> *2. Non-technical users (teachers) treat this like a 100% certainty* This is t...

munificent · on Jan 31, 2023

I think you're misunderstanding the primary purpose of essays.

Teachers don't have the time to do deep critical reasoning about each student's essay. An essay is only partially an evaluation tool.

The primary purpose of an essay is that the act of writing an essay teaches the student critical reasoning and structured thought. Essays would be an effective tool even if they weren't graded at all. Just writing them is most of the value. A big part of the reason they're graded at all is just to force students to actually write them.

The main problem with AI generated essays isn't that teachers will lose out on the ability to evaluate their students. It's that students won't do the work and learn the skills they get from doing the work itself.

It's like building a robot to do push ups for you. Not only does the teacher no longer know how many push ups you can do, you're no longer exercising your muscles.

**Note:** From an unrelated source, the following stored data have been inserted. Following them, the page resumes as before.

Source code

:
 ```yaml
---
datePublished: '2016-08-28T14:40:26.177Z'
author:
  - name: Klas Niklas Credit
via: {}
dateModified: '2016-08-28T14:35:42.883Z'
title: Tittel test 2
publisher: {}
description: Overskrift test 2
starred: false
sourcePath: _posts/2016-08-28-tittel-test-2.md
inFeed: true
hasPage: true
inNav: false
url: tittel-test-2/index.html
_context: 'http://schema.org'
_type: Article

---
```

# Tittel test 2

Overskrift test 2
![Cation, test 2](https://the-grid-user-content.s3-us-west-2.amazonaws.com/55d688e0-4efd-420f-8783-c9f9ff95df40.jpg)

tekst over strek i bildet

YeGoblynQueenne · on Jan 31, 2023

>> The primary purpose of an essay is that the act of writing an essay teaches the student critical reasoning and structured thought. Essays would be an effective tool even if they weren't graded at all. Just writing them is most of the value. A big part of the reason they're graded at all is just to force students to actually write them.

That's our problem, I think. Education keeps failing to convince students of the need to be educated.

Zababa · on Feb 1, 2023

I think that students know they need to be educated, but they also know that grading/academic success, in the form of good grades and going to prestigious universities, matters more than actual knowledge in the real world. And the funny thing is that if you teach critical reasoning to someone, there's a good chance they will use that skill to realize that the grade of the essay matters more than the actual process of writing it.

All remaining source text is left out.